Assignment =>
Reproduce the listing below in full and without alteration, apart from its pictures.

Records shown =>
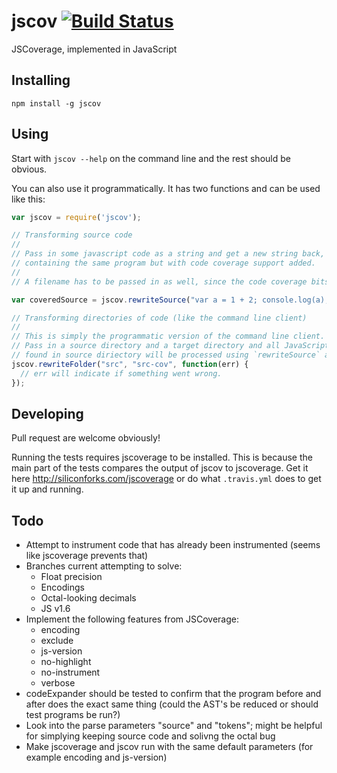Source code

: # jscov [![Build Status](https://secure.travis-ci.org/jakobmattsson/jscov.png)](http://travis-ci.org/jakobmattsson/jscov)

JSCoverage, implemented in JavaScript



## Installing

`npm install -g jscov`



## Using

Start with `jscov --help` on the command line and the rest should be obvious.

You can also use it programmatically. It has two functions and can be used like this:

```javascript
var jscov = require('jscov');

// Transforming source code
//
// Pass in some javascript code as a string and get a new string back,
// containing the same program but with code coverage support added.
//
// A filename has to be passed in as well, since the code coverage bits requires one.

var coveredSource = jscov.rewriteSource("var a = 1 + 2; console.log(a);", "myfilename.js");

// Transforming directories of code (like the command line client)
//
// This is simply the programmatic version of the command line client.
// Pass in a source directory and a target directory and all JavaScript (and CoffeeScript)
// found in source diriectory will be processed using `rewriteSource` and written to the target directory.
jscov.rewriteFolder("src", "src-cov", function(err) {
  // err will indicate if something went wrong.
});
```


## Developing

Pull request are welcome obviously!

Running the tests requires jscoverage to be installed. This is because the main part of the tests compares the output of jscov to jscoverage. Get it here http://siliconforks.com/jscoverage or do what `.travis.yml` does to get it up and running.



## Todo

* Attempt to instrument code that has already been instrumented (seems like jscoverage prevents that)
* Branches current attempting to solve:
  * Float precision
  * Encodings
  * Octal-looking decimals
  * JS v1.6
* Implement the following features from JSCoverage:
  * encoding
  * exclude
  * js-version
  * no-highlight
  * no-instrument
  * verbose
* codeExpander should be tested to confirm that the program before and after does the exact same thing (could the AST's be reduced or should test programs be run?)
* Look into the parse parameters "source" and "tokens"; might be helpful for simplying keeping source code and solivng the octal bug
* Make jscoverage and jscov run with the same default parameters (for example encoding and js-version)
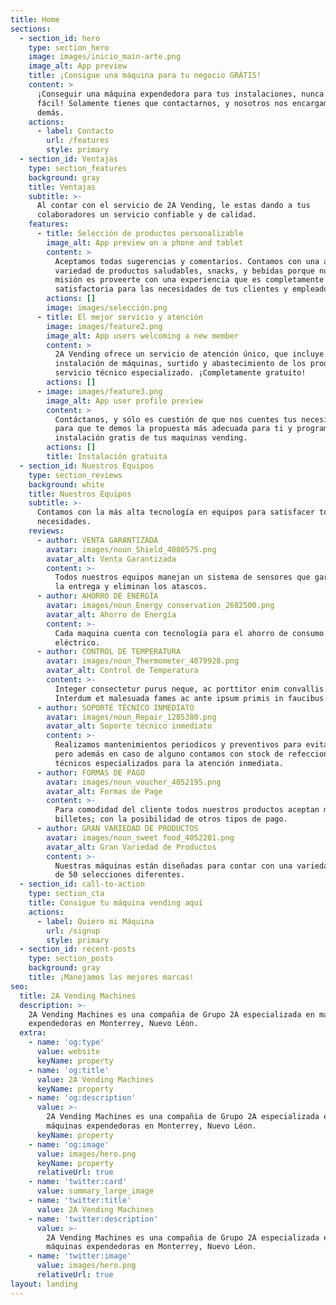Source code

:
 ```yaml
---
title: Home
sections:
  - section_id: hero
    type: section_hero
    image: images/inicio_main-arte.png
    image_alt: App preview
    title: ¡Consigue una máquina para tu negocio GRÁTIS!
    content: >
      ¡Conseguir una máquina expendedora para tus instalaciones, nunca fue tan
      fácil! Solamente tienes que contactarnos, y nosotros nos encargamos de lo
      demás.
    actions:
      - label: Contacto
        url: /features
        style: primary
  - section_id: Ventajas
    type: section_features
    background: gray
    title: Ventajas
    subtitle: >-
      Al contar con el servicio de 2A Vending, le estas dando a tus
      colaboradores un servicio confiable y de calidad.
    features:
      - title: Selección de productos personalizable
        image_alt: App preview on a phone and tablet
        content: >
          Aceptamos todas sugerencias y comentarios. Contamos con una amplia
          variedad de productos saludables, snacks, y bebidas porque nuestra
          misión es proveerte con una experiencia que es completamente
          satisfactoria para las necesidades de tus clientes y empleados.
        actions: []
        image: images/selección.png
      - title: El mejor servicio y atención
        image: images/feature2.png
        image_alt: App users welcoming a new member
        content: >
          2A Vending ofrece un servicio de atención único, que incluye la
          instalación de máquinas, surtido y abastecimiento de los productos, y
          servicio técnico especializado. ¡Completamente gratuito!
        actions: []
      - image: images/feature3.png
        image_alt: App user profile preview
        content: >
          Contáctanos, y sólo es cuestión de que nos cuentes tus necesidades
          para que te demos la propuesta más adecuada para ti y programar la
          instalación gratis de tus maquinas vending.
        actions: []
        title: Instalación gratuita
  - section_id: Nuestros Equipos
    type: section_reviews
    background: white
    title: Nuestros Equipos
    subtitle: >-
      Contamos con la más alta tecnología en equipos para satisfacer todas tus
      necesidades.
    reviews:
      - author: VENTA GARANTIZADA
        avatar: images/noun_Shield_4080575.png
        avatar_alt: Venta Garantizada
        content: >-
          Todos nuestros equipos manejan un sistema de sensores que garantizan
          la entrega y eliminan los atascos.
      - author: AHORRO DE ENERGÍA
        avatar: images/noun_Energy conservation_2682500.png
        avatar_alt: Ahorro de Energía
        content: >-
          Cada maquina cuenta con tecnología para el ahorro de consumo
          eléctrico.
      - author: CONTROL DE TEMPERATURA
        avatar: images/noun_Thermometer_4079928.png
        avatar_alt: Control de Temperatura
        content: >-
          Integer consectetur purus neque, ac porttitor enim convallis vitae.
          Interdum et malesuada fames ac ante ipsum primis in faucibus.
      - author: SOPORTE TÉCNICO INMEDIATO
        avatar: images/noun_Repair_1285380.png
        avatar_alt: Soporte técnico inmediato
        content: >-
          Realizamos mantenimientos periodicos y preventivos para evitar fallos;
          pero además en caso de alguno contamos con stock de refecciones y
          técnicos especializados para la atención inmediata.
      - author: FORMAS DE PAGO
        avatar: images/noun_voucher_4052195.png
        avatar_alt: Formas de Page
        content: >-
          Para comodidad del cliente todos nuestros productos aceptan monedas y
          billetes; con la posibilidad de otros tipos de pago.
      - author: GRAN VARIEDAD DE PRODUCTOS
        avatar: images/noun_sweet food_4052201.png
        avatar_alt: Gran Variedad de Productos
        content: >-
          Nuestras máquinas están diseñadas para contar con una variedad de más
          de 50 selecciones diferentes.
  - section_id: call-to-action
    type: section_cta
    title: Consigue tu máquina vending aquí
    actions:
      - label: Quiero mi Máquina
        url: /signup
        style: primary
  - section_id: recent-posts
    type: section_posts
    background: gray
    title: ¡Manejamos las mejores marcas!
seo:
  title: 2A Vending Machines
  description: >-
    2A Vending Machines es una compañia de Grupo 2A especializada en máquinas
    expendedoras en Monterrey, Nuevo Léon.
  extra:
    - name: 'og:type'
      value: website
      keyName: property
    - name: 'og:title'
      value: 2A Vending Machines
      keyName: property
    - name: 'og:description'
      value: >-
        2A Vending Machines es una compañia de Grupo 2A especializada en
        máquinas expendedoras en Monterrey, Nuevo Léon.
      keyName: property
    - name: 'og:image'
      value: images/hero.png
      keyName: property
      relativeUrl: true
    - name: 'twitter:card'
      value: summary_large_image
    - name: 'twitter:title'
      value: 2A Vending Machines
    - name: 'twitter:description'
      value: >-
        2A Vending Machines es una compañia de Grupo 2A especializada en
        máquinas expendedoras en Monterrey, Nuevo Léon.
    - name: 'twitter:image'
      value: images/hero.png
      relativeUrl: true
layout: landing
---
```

Solution below =>
Source code

: # jscov [![Build Status](https://secure.travis-ci.org/jakobmattsson/jscov.png)](http://travis-ci.org/jakobmattsson/jscov)

JSCoverage, implemented in JavaScript



## Installing

`npm install -g jscov`



## Using

Start with `jscov --help` on the command line and the rest should be obvious.

You can also use it programmatically. It has two functions and can be used like this:

```javascript
var jscov = require('jscov');

// Transforming source code
//
// Pass in some javascript code as a string and get a new string back,
// containing the same program but with code coverage support added.
//
// A filename has to be passed in as well, since the code coverage bits requires one.

var coveredSource = jscov.rewriteSource("var a = 1 + 2; console.log(a);", "myfilename.js");

// Transforming directories of code (like the command line client)
//
// This is simply the programmatic version of the command line client.
// Pass in a source directory and a target directory and all JavaScript (and CoffeeScript)
// found in source diriectory will be processed using `rewriteSource` and written to the target directory.
jscov.rewriteFolder("src", "src-cov", function(err) {
  // err will indicate if something went wrong.
});
```


## Developing

Pull request are welcome obviously!

Running the tests requires jscoverage to be installed. This is because the main part of the tests compares the output of jscov to jscoverage. Get it here http://siliconforks.com/jscoverage or do what `.travis.yml` does to get it up and running.



## Todo

* Attempt to instrument code that has already been instrumented (seems like jscoverage prevents that)
* Branches current attempting to solve:
  * Float precision
  * Encodings
  * Octal-looking decimals
  * JS v1.6
* Implement the following features from JSCoverage:
  * encoding
  * exclude
  * js-version
  * no-highlight
  * no-instrument
  * verbose
* codeExpander should be tested to confirm that the program before and after does the exact same thing (could the AST's be reduced or should test programs be run?)
* Look into the parse parameters "source" and "tokens"; might be helpful for simplying keeping source code and solivng the octal bug
* Make jscoverage and jscov run with the same default parameters (for example encoding and js-version)
Source code

:
 ```yaml
---
title: Home
sections:
  - section_id: hero
    type: section_hero
    image: images/inicio_main-arte.png
    image_alt: App preview
    title: ¡Consigue una máquina para tu negocio GRÁTIS!
    content: >
      ¡Conseguir una máquina expendedora para tus instalaciones, nunca fue tan
      fácil! Solamente tienes que contactarnos, y nosotros nos encargamos de lo
      demás.
    actions:
      - label: Contacto
        url: /features
        style: primary
  - section_id: Ventajas
    type: section_features
    background: gray
    title: Ventajas
    subtitle: >-
      Al contar con el servicio de 2A Vending, le estas dando a tus
      colaboradores un servicio confiable y de calidad.
    features:
      - title: Selección de productos personalizable
        image_alt: App preview on a phone and tablet
        content: >
          Aceptamos todas sugerencias y comentarios. Contamos con una amplia
          variedad de productos saludables, snacks, y bebidas porque nuestra
          misión es proveerte con una experiencia que es completamente
          satisfactoria para las necesidades de tus clientes y empleados.
        actions: []
        image: images/selección.png
      - title: El mejor servicio y atención
        image: images/feature2.png
        image_alt: App users welcoming a new member
        content: >
          2A Vending ofrece un servicio de atención único, que incluye la
          instalación de máquinas, surtido y abastecimiento de los productos, y
          servicio técnico especializado. ¡Completamente gratuito!
        actions: []
      - image: images/feature3.png
        image_alt: App user profile preview
        content: >
          Contáctanos, y sólo es cuestión de que nos cuentes tus necesidades
          para que te demos la propuesta más adecuada para ti y programar la
          instalación gratis de tus maquinas vending.
        actions: []
        title: Instalación gratuita
  - section_id: Nuestros Equipos
    type: section_reviews
    background: white
    title: Nuestros Equipos
    subtitle: >-
      Contamos con la más alta tecnología en equipos para satisfacer todas tus
      necesidades.
    reviews:
      - author: VENTA GARANTIZADA
        avatar: images/noun_Shield_4080575.png
        avatar_alt: Venta Garantizada
        content: >-
          Todos nuestros equipos manejan un sistema de sensores que garantizan
          la entrega y eliminan los atascos.
      - author: AHORRO DE ENERGÍA
        avatar: images/noun_Energy conservation_2682500.png
        avatar_alt: Ahorro de Energía
        content: >-
          Cada maquina cuenta con tecnología para el ahorro de consumo
          eléctrico.
      - author: CONTROL DE TEMPERATURA
        avatar: images/noun_Thermometer_4079928.png
        avatar_alt: Control de Temperatura
        content: >-
          Integer consectetur purus neque, ac porttitor enim convallis vitae.
          Interdum et malesuada fames ac ante ipsum primis in faucibus.
      - author: SOPORTE TÉCNICO INMEDIATO
        avatar: images/noun_Repair_1285380.png
        avatar_alt: Soporte técnico inmediato
        content: >-
          Realizamos mantenimientos periodicos y preventivos para evitar fallos;
          pero además en caso de alguno contamos con stock de refecciones y
          técnicos especializados para la atención inmediata.
      - author: FORMAS DE PAGO
        avatar: images/noun_voucher_4052195.png
        avatar_alt: Formas de Page
        content: >-
          Para comodidad del cliente todos nuestros productos aceptan monedas y
          billetes; con la posibilidad de otros tipos de pago.
      - author: GRAN VARIEDAD DE PRODUCTOS
        avatar: images/noun_sweet food_4052201.png
        avatar_alt: Gran Variedad de Productos
        content: >-
          Nuestras máquinas están diseñadas para contar con una variedad de más
          de 50 selecciones diferentes.
  - section_id: call-to-action
    type: section_cta
    title: Consigue tu máquina vending aquí
    actions:
      - label: Quiero mi Máquina
        url: /signup
        style: primary
  - section_id: recent-posts
    type: section_posts
    background: gray
    title: ¡Manejamos las mejores marcas!
seo:
  title: 2A Vending Machines
  description: >-
    2A Vending Machines es una compañia de Grupo 2A especializada en máquinas
    expendedoras en Monterrey, Nuevo Léon.
  extra:
    - name: 'og:type'
      value: website
      keyName: property
    - name: 'og:title'
      value: 2A Vending Machines
      keyName: property
    - name: 'og:description'
      value: >-
        2A Vending Machines es una compañia de Grupo 2A especializada en
        máquinas expendedoras en Monterrey, Nuevo Léon.
      keyName: property
    - name: 'og:image'
      value: images/hero.png
      keyName: property
      relativeUrl: true
    - name: 'twitter:card'
      value: summary_large_image
    - name: 'twitter:title'
      value: 2A Vending Machines
    - name: 'twitter:description'
      value: >-
        2A Vending Machines es una compañia de Grupo 2A especializada en
        máquinas expendedoras en Monterrey, Nuevo Léon.
    - name: 'twitter:image'
      value: images/hero.png
      relativeUrl: true
layout: landing
---
```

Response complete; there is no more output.